Tax fears of foreign investors allayed bl-premium-article-image

PUNIT SHAH Updated - March 12, 2018 at 02:49 PM.

Finance Minister P. Chidambaram… Timely clarification on tax residency certificate

While Finance Minister P. Chidambaram in his >Budget speech recognised the importance of FDI, FII or external commercial borrowings to fuel the economy, he also stated that foreign investment that is consistent with our economic objectives will be encouraged.

He has proposed certain positive policy measures, like opening up a new investment avenue for FIIs by allowing them to participate in exchange traded currency derivatives. The Finance Minister has consulted SEBI to simplify entry procedures for foreign portfolio investors. Further, in his speech, the Chidambaram has proposed formalising a rule with respect to classification of foreign investments as FII vis-à-vis FDI based on percentage of holding.

GAAR CONFUSION

There were certain other positive measures, like modification of General Anti-Avoidance Rules (GAAR) from those incorporated in the Finance Act, 2012, accepting some of the recommendations of the Shome Committee and deferral of applicability of GAAR provisions to April 1, 2015. While all these positive moves are welcome, what the investor community did not seem to welcome was a retrospective amendment whereby a Tax Residency Certificate (TRC) in the prescribed format will be “a necessary but not a sufficient condition” for claiming any Tax Treaty benefits --- leading to ambiguity about whether the intent of GAAR is already indirectly enacted. However, the latest press release by the Government should settle the uncertainty on TRC.

The ambiguity with respect to applicability of TRC as a sufficient requirement for claiming tax treaty benefits was created in the memorandum of Finance Bill, 2012. The Bill mentioned that TRC is a necessary, but not a sufficient, condition to claim treaty benefits; however, the said position did not find place in the Income Tax Act, 1961 (the Act).

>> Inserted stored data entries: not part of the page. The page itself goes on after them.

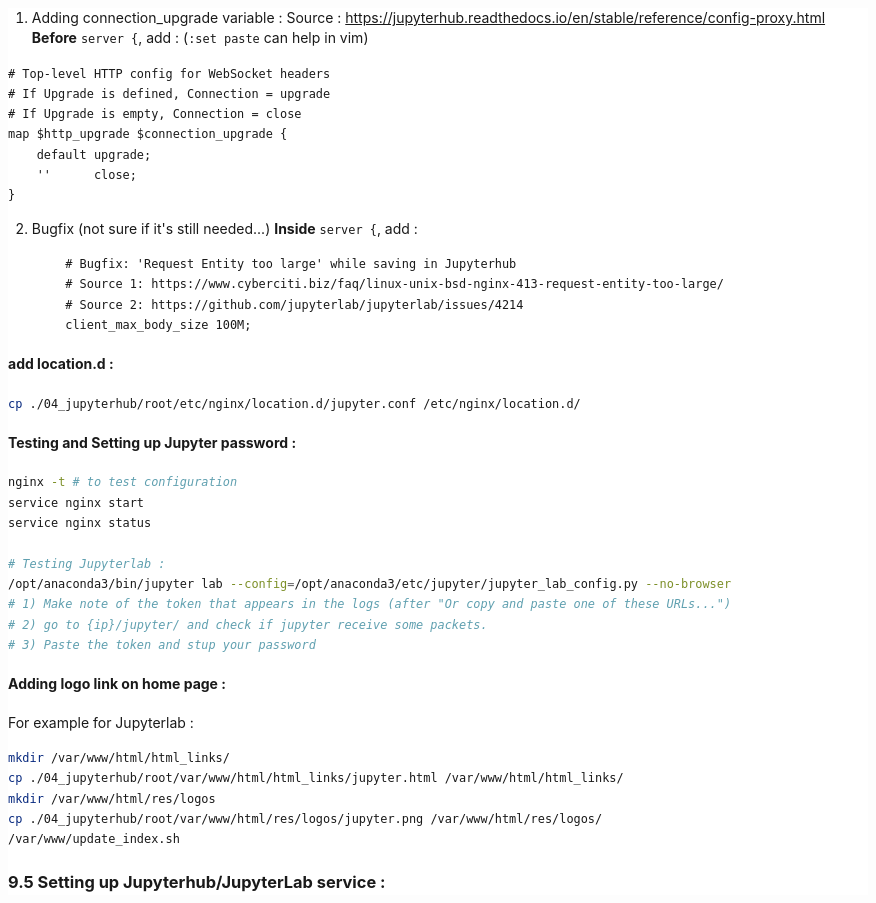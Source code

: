 1) Adding connection_upgrade variable :
Source : https://jupyterhub.readthedocs.io/en/stable/reference/config-proxy.html
**Before** `server {`, add : (`:set paste` can help in vim)
```
# Top-level HTTP config for WebSocket headers
# If Upgrade is defined, Connection = upgrade
# If Upgrade is empty, Connection = close
map $http_upgrade $connection_upgrade {
    default upgrade;
    ''      close;
}
```

2) Bugfix (not sure if it's still needed...)
**Inside** `server {`, add :
```
        # Bugfix: 'Request Entity too large' while saving in Jupyterhub
        # Source 1: https://www.cyberciti.biz/faq/linux-unix-bsd-nginx-413-request-entity-too-large/
        # Source 2: https://github.com/jupyterlab/jupyterlab/issues/4214
        client_max_body_size 100M;
``` 

#### add location.d :
```bash
cp ./04_jupyterhub/root/etc/nginx/location.d/jupyter.conf /etc/nginx/location.d/
``` 

#### Testing and Setting up Jupyter password :
```bash
nginx -t # to test configuration
service nginx start
service nginx status

# Testing Jupyterlab :
/opt/anaconda3/bin/jupyter lab --config=/opt/anaconda3/etc/jupyter/jupyter_lab_config.py --no-browser
# 1) Make note of the token that appears in the logs (after "Or copy and paste one of these URLs...")
# 2) go to {ip}/jupyter/ and check if jupyter receive some packets.
# 3) Paste the token and stup your password
```

#### Adding logo link on home page :

For example for Jupyterlab :
```bash
mkdir /var/www/html/html_links/
cp ./04_jupyterhub/root/var/www/html/html_links/jupyter.html /var/www/html/html_links/
mkdir /var/www/html/res/logos
cp ./04_jupyterhub/root/var/www/html/res/logos/jupyter.png /var/www/html/res/logos/
/var/www/update_index.sh
```

### 9.5 Setting up Jupyterhub/JupyterLab service :
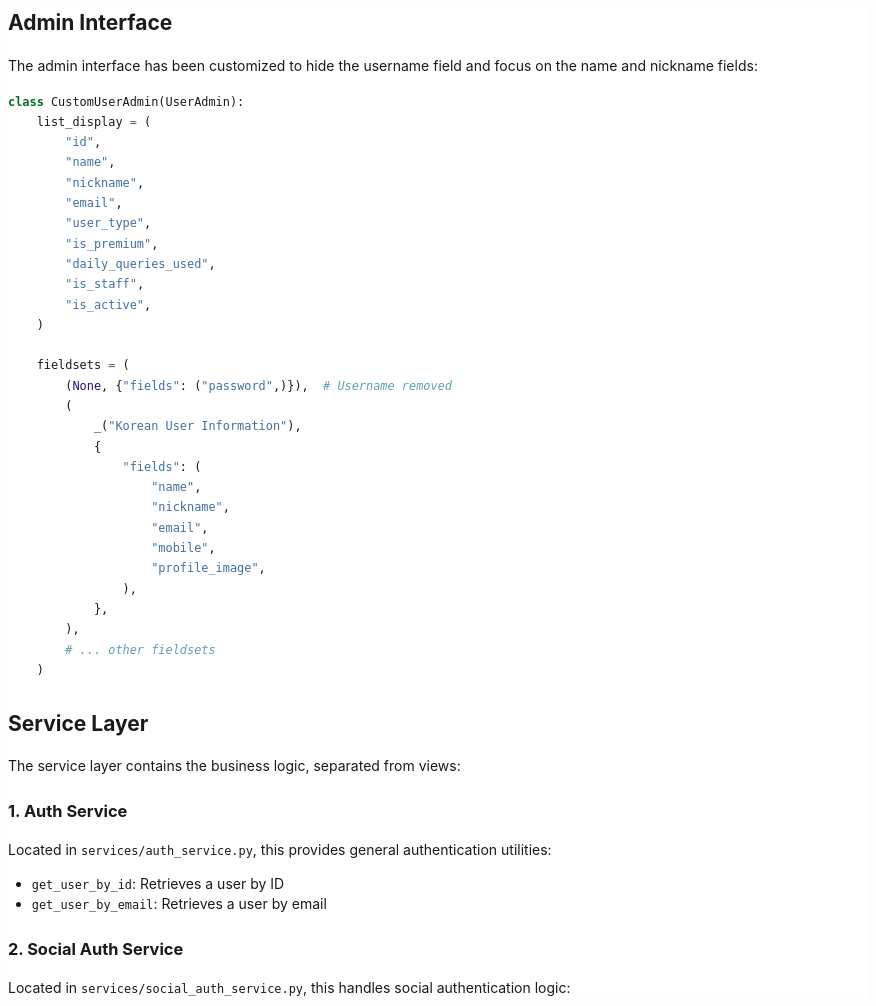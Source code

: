 ## Admin Interface

The admin interface has been customized to hide the username field and focus on the name and nickname fields:

```python
class CustomUserAdmin(UserAdmin):
    list_display = (
        "id",
        "name",
        "nickname",
        "email",
        "user_type",
        "is_premium",
        "daily_queries_used",
        "is_staff",
        "is_active",
    )
    
    fieldsets = (
        (None, {"fields": ("password",)}),  # Username removed
        (
            _("Korean User Information"),
            {
                "fields": (
                    "name",
                    "nickname",
                    "email",
                    "mobile",
                    "profile_image",
                ),
            },
        ),
        # ... other fieldsets
    )
```

## Service Layer

The service layer contains the business logic, separated from views:

### 1. Auth Service

Located in `services/auth_service.py`, this provides general authentication utilities:

- `get_user_by_id`: Retrieves a user by ID
- `get_user_by_email`: Retrieves a user by email

### 2. Social Auth Service

Located in `services/social_auth_service.py`, this handles social authentication logic:
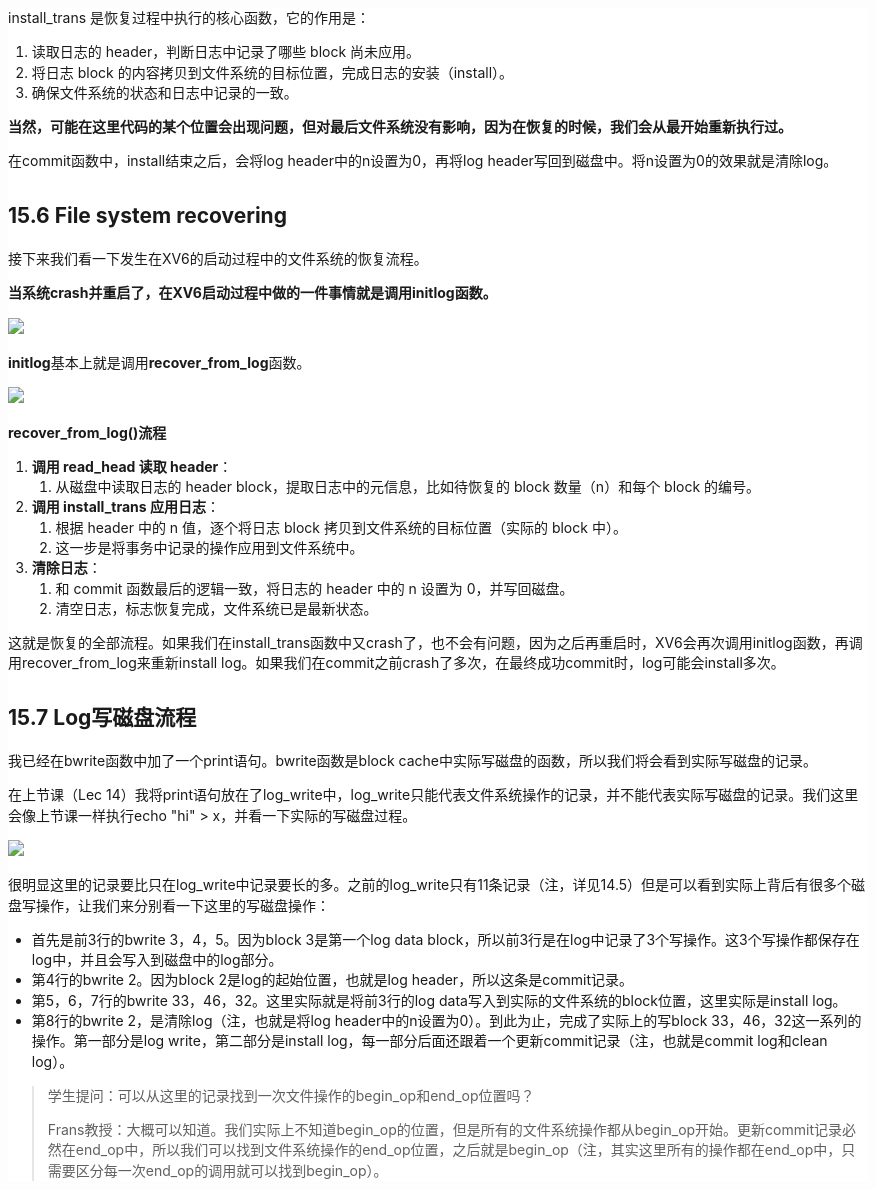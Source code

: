 install_trans 是恢复过程中执行的核心函数，它的作用是：

1. 读取日志的 header，判断日志中记录了哪些 block 尚未应用。
2. 将日志 block 的内容拷贝到文件系统的目标位置，完成日志的安装（install）。
3. 确保文件系统的状态和日志中记录的一致。

**当然，可能在这里代码的某个位置会出现问题，但对最后文件系统没有影响，因为在恢复的时候，我们会从最开始重新执行过。**

在commit函数中，install结束之后，会将log header中的n设置为0，再将log header写回到磁盘中。将n设置为0的效果就是清除log。

## 15.6 File system recovering 

接下来我们看一下发生在XV6的启动过程中的文件系统的恢复流程。

**当系统crash并重启了，在XV6启动过程中做的一件事情就是调用initlog函数。**

![](https://mit-public-courses-cn-translatio.gitbook.io/~gitbook/image?url=https%3A%2F%2F1977542228-files.gitbook.io%2F%7E%2Ffiles%2Fv0%2Fb%2Fgitbook-legacy-files%2Fo%2Fassets%252F-MHZoT2b_bcLghjAOPsJ%252F-MSeczlhbFKSwLmq0egq%252F-MSjlpdC7kU7Jkb_m2t8%252Fimage.png%3Falt%3Dmedia%26token%3D816178b1-18fa-4f4d-a180-d83093a91e38&width=768&dpr=4&quality=100&sign=a6a65dc5&sv=1)

**initlog**基本上就是调用**recover_from_log**函数。

![](https://mit-public-courses-cn-translatio.gitbook.io/~gitbook/image?url=https%3A%2F%2F1977542228-files.gitbook.io%2F%7E%2Ffiles%2Fv0%2Fb%2Fgitbook-legacy-files%2Fo%2Fassets%252F-MHZoT2b_bcLghjAOPsJ%252F-MSeczlhbFKSwLmq0egq%252F-MSjm0zKwyo8J3kcTgE8%252Fimage.png%3Falt%3Dmedia%26token%3Dc07bbbe1-849f-4d35-a0f7-abd16ef92134&width=768&dpr=4&quality=100&sign=1f68c9da&sv=1)

**recover_from_log()流程**

1. **调用 read_head 读取 header**：
    1. 从磁盘中读取日志的 header block，提取日志中的元信息，比如待恢复的 block 数量（n）和每个 block 的编号。
2. **调用 install_trans 应用日志**：
    1. 根据 header 中的 n 值，逐个将日志 block 拷贝到文件系统的目标位置（实际的 block 中）。
    2. 这一步是将事务中记录的操作应用到文件系统中。
3. **清除日志**：
    1. 和 commit 函数最后的逻辑一致，将日志的 header 中的 n 设置为 0，并写回磁盘。
    2. 清空日志，标志恢复完成，文件系统已是最新状态。

这就是恢复的全部流程。如果我们在install_trans函数中又crash了，也不会有问题，因为之后再重启时，XV6会再次调用initlog函数，再调用recover_from_log来重新install log。如果我们在commit之前crash了多次，在最终成功commit时，log可能会install多次。

## 15.7 Log写磁盘流程 

我已经在bwrite函数中加了一个print语句。bwrite函数是block cache中实际写磁盘的函数，所以我们将会看到实际写磁盘的记录。

在上节课（Lec 14）我将print语句放在了log_write中，log_write只能代表文件系统操作的记录，并不能代表实际写磁盘的记录。我们这里会像上节课一样执行echo "hi" > x，并看一下实际的写磁盘过程。

![](https://mit-public-courses-cn-translatio.gitbook.io/~gitbook/image?url=https%3A%2F%2F1977542228-files.gitbook.io%2F%7E%2Ffiles%2Fv0%2Fb%2Fgitbook-legacy-files%2Fo%2Fassets%252F-MHZoT2b_bcLghjAOPsJ%252F-MSmzTZnlPGPIqpj2mML%252F-MSpExI_mBk7ES2XQvj8%252Fimage.png%3Falt%3Dmedia%26token%3Ddc4a94b4-e130-4938-9a23-4ef8df8bdc33&width=768&dpr=4&quality=100&sign=b48c5575&sv=1)

很明显这里的记录要比只在log_write中记录要长的多。之前的log_write只有11条记录（注，详见14.5）但是可以看到实际上背后有很多个磁盘写操作，让我们来分别看一下这里的写磁盘操作：

+ 首先是前3行的bwrite 3，4，5。因为block 3是第一个log data block，所以前3行是在log中记录了3个写操作。这3个写操作都保存在log中，并且会写入到磁盘中的log部分。
+ 第4行的bwrite 2。因为block 2是log的起始位置，也就是log header，所以这条是commit记录。
+ 第5，6，7行的bwrite 33，46，32。这里实际就是将前3行的log data写入到实际的文件系统的block位置，这里实际是install log。
+ 第8行的bwrite 2，是清除log（注，也就是将log header中的n设置为0）。到此为止，完成了实际上的写block 33，46，32这一系列的操作。第一部分是log write，第二部分是install log，每一部分后面还跟着一个更新commit记录（注，也就是commit log和clean log）。

> 学生提问：可以从这里的记录找到一次文件操作的begin_op和end_op位置吗？
>
> Frans教授：大概可以知道。我们实际上不知道begin_op的位置，但是所有的文件系统操作都从begin_op开始。更新commit记录必然在end_op中，所以我们可以找到文件系统操作的end_op位置，之后就是begin_op（注，其实这里所有的操作都在end_op中，只需要区分每一次end_op的调用就可以找到begin_op）。
>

It is a well-known fact that the foreign investors investing into India under FDI and FII routes have considered Mauritius as a preferred jurisdiction for cumulative reasons, which include availability of tax treaty benefits on exits. In order to be eligible to claim the benefits of the India-Mauritius tax treaty, the non-resident company should have a valid TRC issued by the Mauritius tax authorities.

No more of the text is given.